## What you are asked to do
Every line containing "http" should be identified and copied from the data below.

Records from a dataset
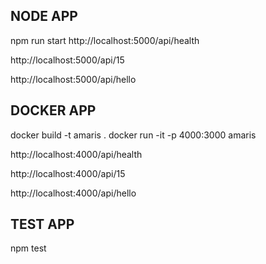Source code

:
## NODE APP
npm run start
http://localhost:5000/api/health

http://localhost:5000/api/15

http://localhost:5000/api/hello



## DOCKER APP
docker build -t amaris .
docker run -it -p 4000:3000 amaris

http://localhost:4000/api/health

http://localhost:4000/api/15

http://localhost:4000/api/hello


## TEST APP
npm test
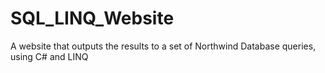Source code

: # SQL_LINQ_Website
A website that outputs the results to a set of Northwind Database queries, using C# and LINQ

## Task solution
http://localhost:5000/api/health
http://localhost:5000/api/15
http://localhost:5000/api/hello
http://localhost:4000/api/health
http://localhost:4000/api/15
http://localhost:4000/api/hello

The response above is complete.